AMD advertises its new Ryzen 7 5800X3D as “the best processor for gaming”, at least in the firm’s catalog, and they claim that it has a significant performance boost over similar processors without 3D V-Cache. However, these days it seems quite odd that AMD is denying the ability to overclock the processor, possibly pointing to potential stability issues precisely because of this 3D V-Cache.
Overclocked Ryzen 7 5800X3D locked but do you need it?
As discussed in the video we inserted above with the interview, this processor has a hard lock so that neither its operating speed nor its voltage can be changed, at least not in the traditional way we know as Overclock’s name. However, it looks like users will be able to adjust other values such as clock frequency. infinity fabric and DRAM, which will improve performance somewhat, but logically not as much as we would by adjusting the base operating speed.
According to Hallock, the base voltage of this Ryzen 7 5800X3D does not exceed 1.35V, but that still seems quite a high value for what we are used to seeing in modern hardware, and that means that its consumption and its operating temperature They have a lot of room for improvement.

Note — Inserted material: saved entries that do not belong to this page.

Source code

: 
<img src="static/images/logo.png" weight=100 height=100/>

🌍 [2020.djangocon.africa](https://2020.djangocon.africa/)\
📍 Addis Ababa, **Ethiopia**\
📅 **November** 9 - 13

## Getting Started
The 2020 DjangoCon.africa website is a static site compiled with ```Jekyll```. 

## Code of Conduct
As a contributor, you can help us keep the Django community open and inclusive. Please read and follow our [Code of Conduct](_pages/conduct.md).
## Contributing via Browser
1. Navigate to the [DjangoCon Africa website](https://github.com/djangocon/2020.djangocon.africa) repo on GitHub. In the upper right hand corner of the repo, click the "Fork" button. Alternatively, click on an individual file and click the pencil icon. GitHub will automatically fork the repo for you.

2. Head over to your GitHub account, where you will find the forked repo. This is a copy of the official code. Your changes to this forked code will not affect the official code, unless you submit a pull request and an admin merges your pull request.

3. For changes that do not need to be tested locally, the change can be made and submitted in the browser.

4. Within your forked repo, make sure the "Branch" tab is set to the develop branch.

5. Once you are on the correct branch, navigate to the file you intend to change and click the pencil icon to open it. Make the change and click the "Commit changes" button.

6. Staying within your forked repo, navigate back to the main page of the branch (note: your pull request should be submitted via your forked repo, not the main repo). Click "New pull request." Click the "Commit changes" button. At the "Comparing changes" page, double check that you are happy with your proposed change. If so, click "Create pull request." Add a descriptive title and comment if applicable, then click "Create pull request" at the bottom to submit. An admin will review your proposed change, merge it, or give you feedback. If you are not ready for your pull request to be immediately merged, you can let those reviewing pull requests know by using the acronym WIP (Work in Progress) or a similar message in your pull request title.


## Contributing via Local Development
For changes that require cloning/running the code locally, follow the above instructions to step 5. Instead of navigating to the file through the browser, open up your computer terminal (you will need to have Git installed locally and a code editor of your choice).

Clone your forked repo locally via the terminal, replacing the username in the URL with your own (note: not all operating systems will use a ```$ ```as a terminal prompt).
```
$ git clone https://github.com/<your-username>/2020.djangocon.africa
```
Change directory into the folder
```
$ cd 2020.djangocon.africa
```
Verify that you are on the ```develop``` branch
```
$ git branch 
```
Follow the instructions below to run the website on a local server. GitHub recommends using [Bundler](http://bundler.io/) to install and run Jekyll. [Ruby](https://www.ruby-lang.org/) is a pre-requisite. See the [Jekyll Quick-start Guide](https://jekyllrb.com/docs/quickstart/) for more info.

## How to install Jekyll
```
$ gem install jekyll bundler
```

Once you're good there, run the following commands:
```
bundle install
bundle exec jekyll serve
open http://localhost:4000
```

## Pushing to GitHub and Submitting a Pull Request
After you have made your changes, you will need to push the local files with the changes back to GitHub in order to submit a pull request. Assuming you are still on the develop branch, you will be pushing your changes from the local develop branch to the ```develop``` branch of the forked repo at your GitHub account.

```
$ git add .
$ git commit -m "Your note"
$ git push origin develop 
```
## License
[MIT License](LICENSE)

And it looks like AMD decided to launch this processor in the market as a spearhead because it’s the first to integrate L3 cache just above the 8-core chiplet, but they don’t have any optimization for it. overclocking; We’ll have to wait for AMD to continue working on it and for the technology to mature, as it’s something they’re not ruling out for the future.

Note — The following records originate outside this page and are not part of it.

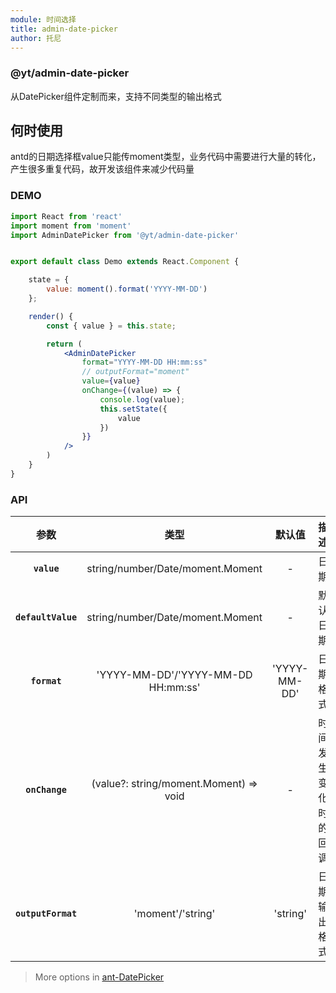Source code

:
 ```yaml
---
module: 时间选择
title: admin-date-picker
author: 托尼
---
```


### @yt/admin-date-picker
从DatePicker组件定制而来，支持不同类型的输出格式

## 何时使用
antd的日期选择框value只能传moment类型，业务代码中需要进行大量的转化，产生很多重复代码，故开发该组件来减少代码量

### DEMO

```jsx
import React from 'react'
import moment from 'moment'
import AdminDatePicker from '@yt/admin-date-picker'


export default class Demo extends React.Component {

    state = {
        value: moment().format('YYYY-MM-DD')
    };

    render() {
        const { value } = this.state;

        return (
            <AdminDatePicker
                format="YYYY-MM-DD HH:mm:ss"
                // outputFormat="moment"
                value={value}
                onChange={(value) => {
                    console.log(value);
                    this.setState({
                        value
                    })
                }}
            />
        )
    }
}


```

### API

|  参数  |  类型   |   默认值   | 描述  |
| :------------------: | :-----: | :----------: | :----------------------- |
|**`value`**| string/number/Date/moment.Moment | - | 日期  |
|**`defaultValue`**| string/number/Date/moment.Moment | - | 默认日期  |
|**`format`**| 'YYYY-MM-DD'/'YYYY-MM-DD HH:mm:ss' | 'YYYY-MM-DD' | 日期格式 |
|**`onChange`**| (value?: string/moment.Moment) => void | - | 时间发生变化时的回调  |
|**`outputFormat`**| 'moment'/'string' | 'string' | 日期输出格式  |

> More options in [ant-DatePicker](https://ant.design/components/date-picker-cn/#API)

As can be seen in the screenshot from the official AMD slide we put above, this processor has 8 cores and 16 process threads at a base speed of 3.4GHz and that go up to 4.5 GHz in Boost mode, which means it’s already 200 MHz slower than the Ryzen 7 5800X on which its design is based.

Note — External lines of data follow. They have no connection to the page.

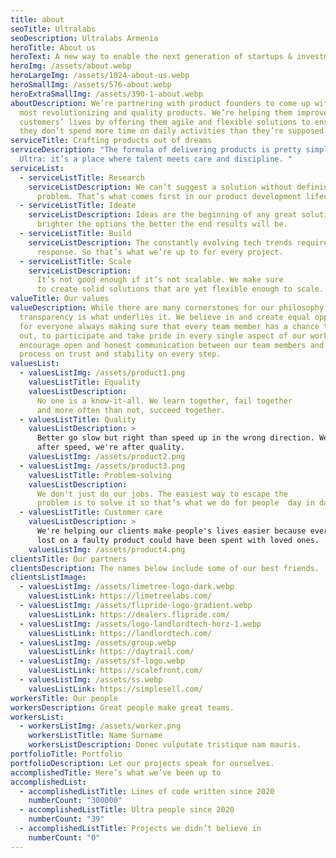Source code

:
 ```yaml
---
title: about
seoTitle: Ultralabs
seoDescription: Ultralabs Armenia
heroTitle: About us
heroText: A new way to enable the next generation of startups & investment opportunities
heroImg: /assets/about.webp
heroLargeImg: /assets/1024-about-us.webp
heroSmallImg: /assets/576-about.webp
heroExtraSmallImg: /assets/390-1-about.webp
aboutDescription: We’re partnering with product founders to come up with the
  most revolutionizing and quality products. We’re helping them improve
  customers’ lives by offering them agile and flexible solutions to ensure that
  they don’t spend more time on daily activities than they’re supposed to.
serviceTitle: Crafting products out of dreams
serviceDescription: "The formula of delivering products is pretty simple at
  Ultra: it’s a place where talent meets care and discipline. "
serviceList:
  - serviceListTitle: Research
    serviceListDescription: We can’t suggest a solution without defining the
      problem. That’s what comes first in our product development lifecycle.
  - serviceListTitle: Ideate
    serviceListDescription: Ideas are the beginning of any great solution. The
      brighter the options the better the end results will be.
  - serviceListTitle: Build
    serviceListDescription: The constantly evolving tech trends require an equal
      response. So that’s what we’re up to for every project.
  - serviceListTitle: Scale
    serviceListDescription:
      It’s not good enough if it’s not scalable. We make sure
      to create solid solutions that are yet flexible enough to scale.
valueTitle: Our values
valueDescription: While there are many cornerstones for our philosophy,
  transparency is what underlies it. We believe in and create equal opporunities
  for everyone always making sure that every team member has a chance to speak
  out, to participate and take pride in every single aspect of our work. We
  encourage open and honest communication between our team members and build our
  process on trust and stability on every step.
valuesList:
  - valuesListImg: /assets/product1.png
    valuesListTitle: Equality
    valuesListDescription:
      No one is a know-it-all. We learn together, fail together
      and more often than not, succeed together.
  - valuesListTitle: Quality
    valuesListDescription: >
      Better go slow but right than speed up in the wrong direction. We're not
      after speed, we're after quality.
    valuesListImg: /assets/product2.png
  - valuesListImg: /assets/product3.png
    valuesListTitle: Problem-solving
    valuesListDescription:
      We don't just do our jobs. The easiest way to escape the
      problem is to solve it so that’s what we do for people  day in day out.
  - valuesListTitle: Customer care
    valuesListDescription: >
      We're helping our clients make people's lives easier because every minute
      lost on a faulty product could have been spent with loved ones.
    valuesListImg: /assets/product4.png
clientsTitle: Our partners
clientsDescription: The names below include some of our best friends.
clientsListImage:
  - valuesListImg: /assets/limetree-logo-dark.webp
    valuesListLink: https://limetreelabs.com/
  - valuesListImg: /assets/flipride-logo-gradient.webp
    valuesListLink: https://dealers.flipride.com/
  - valuesListImg: /assets/logo-landlordtech-horz-1.webp
    valuesListLink: https://landlordtech.com/
  - valuesListImg: /assets/group.webp
    valuesListLink: https://daytrail.com/
  - valuesListImg: /assets/sf-logo.webp
    valuesListLink: https://scalefront.com/
  - valuesListImg: /assets/ss.webp
    valuesListLink: https://simplesell.com/
workersTitle: Our people
workersDescription: Great people make great teams.
workersList:
  - workersListImg: /assets/worker.png
    workersListTitle: Name Surname
    workersListDescription: Donec vulputate tristique nam mauris.
portfolioTitle: Portfolio
portfolioDescription: Let our projects speak for ourselves.
accomplishedTitle: Here’s what we’ve been up to
accomplishedList:
  - accomplishedListTitle: Lines of code written since 2020
    numberCount: "300000"
  - accomplishedListTitle: Ultra people since 2020
    numberCount: "39"
  - accomplishedListTitle: Projects we didn’t believe in
    numberCount: "0"
---
```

However, thanks to those 64MB AMD 3D V-Cache this processor will deliver higher performance in games, which AMD claims is up to 15% better than a Ryzen 9 5900X, and that leads us to answer the question we posed in the release: do you really need overclock this processor? The answer, a priori, is no, and in fact the fact that a user has to overclock a CPU in order to get the most out of it is something that shouldn’t happen, since that extra performance should always come from the factory. . that’s our opinion of course.
Remember that the AMD Ryzen 7 5800X3D will be launched on the market on April 20 at a price of 449 dollars/dollars, and will compete in the gaming segment with the Intel Core i9-12900KS (which should be launched on the market at the end of this month).